_PROBLEM_
Restate the whole listing exactly.

____________

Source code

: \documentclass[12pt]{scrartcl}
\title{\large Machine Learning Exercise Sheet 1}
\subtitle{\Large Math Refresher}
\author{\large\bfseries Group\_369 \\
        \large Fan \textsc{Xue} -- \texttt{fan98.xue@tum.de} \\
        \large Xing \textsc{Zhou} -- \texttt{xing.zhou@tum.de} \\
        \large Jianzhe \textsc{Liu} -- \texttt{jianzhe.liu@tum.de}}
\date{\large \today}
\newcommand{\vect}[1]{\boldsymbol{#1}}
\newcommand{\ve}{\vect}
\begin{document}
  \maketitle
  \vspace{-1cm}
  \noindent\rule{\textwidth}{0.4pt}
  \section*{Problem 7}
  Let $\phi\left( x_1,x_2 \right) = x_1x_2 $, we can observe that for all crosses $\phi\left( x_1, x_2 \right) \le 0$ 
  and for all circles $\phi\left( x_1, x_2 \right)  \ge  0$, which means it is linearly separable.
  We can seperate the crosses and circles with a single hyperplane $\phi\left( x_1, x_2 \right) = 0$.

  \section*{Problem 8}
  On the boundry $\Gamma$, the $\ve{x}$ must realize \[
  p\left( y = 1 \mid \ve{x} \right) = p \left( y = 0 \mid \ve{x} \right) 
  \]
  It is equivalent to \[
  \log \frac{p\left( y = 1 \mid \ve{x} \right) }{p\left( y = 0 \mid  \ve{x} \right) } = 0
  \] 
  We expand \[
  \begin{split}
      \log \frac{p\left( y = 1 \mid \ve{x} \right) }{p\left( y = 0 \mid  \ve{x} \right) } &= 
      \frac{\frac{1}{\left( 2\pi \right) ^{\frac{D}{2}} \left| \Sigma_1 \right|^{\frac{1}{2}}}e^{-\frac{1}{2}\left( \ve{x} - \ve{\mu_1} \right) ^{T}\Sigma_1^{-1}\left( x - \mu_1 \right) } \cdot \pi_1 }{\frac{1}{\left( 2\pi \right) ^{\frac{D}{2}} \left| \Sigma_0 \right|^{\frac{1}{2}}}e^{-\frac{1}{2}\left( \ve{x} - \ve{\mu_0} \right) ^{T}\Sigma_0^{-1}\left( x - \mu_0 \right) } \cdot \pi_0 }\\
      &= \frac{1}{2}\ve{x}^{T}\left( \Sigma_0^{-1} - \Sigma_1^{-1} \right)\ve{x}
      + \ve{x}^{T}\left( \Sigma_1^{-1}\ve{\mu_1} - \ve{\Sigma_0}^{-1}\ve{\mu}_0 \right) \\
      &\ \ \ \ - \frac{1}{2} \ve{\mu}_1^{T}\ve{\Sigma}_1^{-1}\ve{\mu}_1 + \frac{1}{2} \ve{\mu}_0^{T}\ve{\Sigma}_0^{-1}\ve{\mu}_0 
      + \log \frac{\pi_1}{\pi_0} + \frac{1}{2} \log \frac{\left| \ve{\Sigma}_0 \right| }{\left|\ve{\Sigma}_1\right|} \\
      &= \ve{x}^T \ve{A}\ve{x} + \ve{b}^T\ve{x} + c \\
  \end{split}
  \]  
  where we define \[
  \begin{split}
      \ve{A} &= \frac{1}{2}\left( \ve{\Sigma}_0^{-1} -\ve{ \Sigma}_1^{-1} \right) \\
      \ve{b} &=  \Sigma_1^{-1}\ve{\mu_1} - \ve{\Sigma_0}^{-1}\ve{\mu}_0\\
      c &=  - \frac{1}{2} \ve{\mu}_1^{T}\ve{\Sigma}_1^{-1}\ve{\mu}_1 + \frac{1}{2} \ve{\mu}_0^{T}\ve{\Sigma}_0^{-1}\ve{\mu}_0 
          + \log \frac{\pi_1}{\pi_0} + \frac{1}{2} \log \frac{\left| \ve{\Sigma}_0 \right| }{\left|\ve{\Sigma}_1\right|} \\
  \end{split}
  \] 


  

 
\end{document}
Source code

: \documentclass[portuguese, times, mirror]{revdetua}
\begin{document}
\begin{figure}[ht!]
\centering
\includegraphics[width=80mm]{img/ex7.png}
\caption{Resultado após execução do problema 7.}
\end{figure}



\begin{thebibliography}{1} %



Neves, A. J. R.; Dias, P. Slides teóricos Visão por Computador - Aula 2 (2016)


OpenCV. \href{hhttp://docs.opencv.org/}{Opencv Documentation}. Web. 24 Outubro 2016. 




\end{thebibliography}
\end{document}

____________

_EXERCISE RESULT_
Source code

: \documentclass[12pt]{scrartcl}
\title{\large Machine Learning Exercise Sheet 1}
\subtitle{\Large Math Refresher}
\author{\large\bfseries Group\_369 \\
        \large Fan \textsc{Xue} -- \texttt{fan98.xue@tum.de} \\
        \large Xing \textsc{Zhou} -- \texttt{xing.zhou@tum.de} \\
        \large Jianzhe \textsc{Liu} -- \texttt{jianzhe.liu@tum.de}}
\date{\large \today}
\newcommand{\vect}[1]{\boldsymbol{#1}}
\newcommand{\ve}{\vect}
\begin{document}
  \maketitle
  \vspace{-1cm}
  \noindent\rule{\textwidth}{0.4pt}
  \section*{Problem 7}
  Let $\phi\left( x_1,x_2 \right) = x_1x_2 $, we can observe that for all crosses $\phi\left( x_1, x_2 \right) \le 0$ 
  and for all circles $\phi\left( x_1, x_2 \right)  \ge  0$, which means it is linearly separable.
  We can seperate the crosses and circles with a single hyperplane $\phi\left( x_1, x_2 \right) = 0$.

  \section*{Problem 8}
  On the boundry $\Gamma$, the $\ve{x}$ must realize \[
  p\left( y = 1 \mid \ve{x} \right) = p \left( y = 0 \mid \ve{x} \right) 
  \]
  It is equivalent to \[
  \log \frac{p\left( y = 1 \mid \ve{x} \right) }{p\left( y = 0 \mid  \ve{x} \right) } = 0
  \] 
  We expand \[
  \begin{split}
      \log \frac{p\left( y = 1 \mid \ve{x} \right) }{p\left( y = 0 \mid  \ve{x} \right) } &= 
      \frac{\frac{1}{\left( 2\pi \right) ^{\frac{D}{2}} \left| \Sigma_1 \right|^{\frac{1}{2}}}e^{-\frac{1}{2}\left( \ve{x} - \ve{\mu_1} \right) ^{T}\Sigma_1^{-1}\left( x - \mu_1 \right) } \cdot \pi_1 }{\frac{1}{\left( 2\pi \right) ^{\frac{D}{2}} \left| \Sigma_0 \right|^{\frac{1}{2}}}e^{-\frac{1}{2}\left( \ve{x} - \ve{\mu_0} \right) ^{T}\Sigma_0^{-1}\left( x - \mu_0 \right) } \cdot \pi_0 }\\
      &= \frac{1}{2}\ve{x}^{T}\left( \Sigma_0^{-1} - \Sigma_1^{-1} \right)\ve{x}
      + \ve{x}^{T}\left( \Sigma_1^{-1}\ve{\mu_1} - \ve{\Sigma_0}^{-1}\ve{\mu}_0 \right) \\
      &\ \ \ \ - \frac{1}{2} \ve{\mu}_1^{T}\ve{\Sigma}_1^{-1}\ve{\mu}_1 + \frac{1}{2} \ve{\mu}_0^{T}\ve{\Sigma}_0^{-1}\ve{\mu}_0 
      + \log \frac{\pi_1}{\pi_0} + \frac{1}{2} \log \frac{\left| \ve{\Sigma}_0 \right| }{\left|\ve{\Sigma}_1\right|} \\
      &= \ve{x}^T \ve{A}\ve{x} + \ve{b}^T\ve{x} + c \\
  \end{split}
  \]  
  where we define \[
  \begin{split}
      \ve{A} &= \frac{1}{2}\left( \ve{\Sigma}_0^{-1} -\ve{ \Sigma}_1^{-1} \right) \\
      \ve{b} &=  \Sigma_1^{-1}\ve{\mu_1} - \ve{\Sigma_0}^{-1}\ve{\mu}_0\\
      c &=  - \frac{1}{2} \ve{\mu}_1^{T}\ve{\Sigma}_1^{-1}\ve{\mu}_1 + \frac{1}{2} \ve{\mu}_0^{T}\ve{\Sigma}_0^{-1}\ve{\mu}_0 
          + \log \frac{\pi_1}{\pi_0} + \frac{1}{2} \log \frac{\left| \ve{\Sigma}_0 \right| }{\left|\ve{\Sigma}_1\right|} \\
  \end{split}
  \] 


  

 
\end{document}
Source code

: \documentclass[portuguese, times, mirror]{revdetua}
\begin{document}
\begin{figure}[ht!]
\centering
\includegraphics[width=80mm]{img/ex7.png}
\caption{Resultado após execução do problema 7.}
\end{figure}



\begin{thebibliography}{1} %



Neves, A. J. R.; Dias, P. Slides teóricos Visão por Computador - Aula 2 (2016)


OpenCV. \href{hhttp://docs.opencv.org/}{Opencv Documentation}. Web. 24 Outubro 2016. 




\end{thebibliography}
\end{document}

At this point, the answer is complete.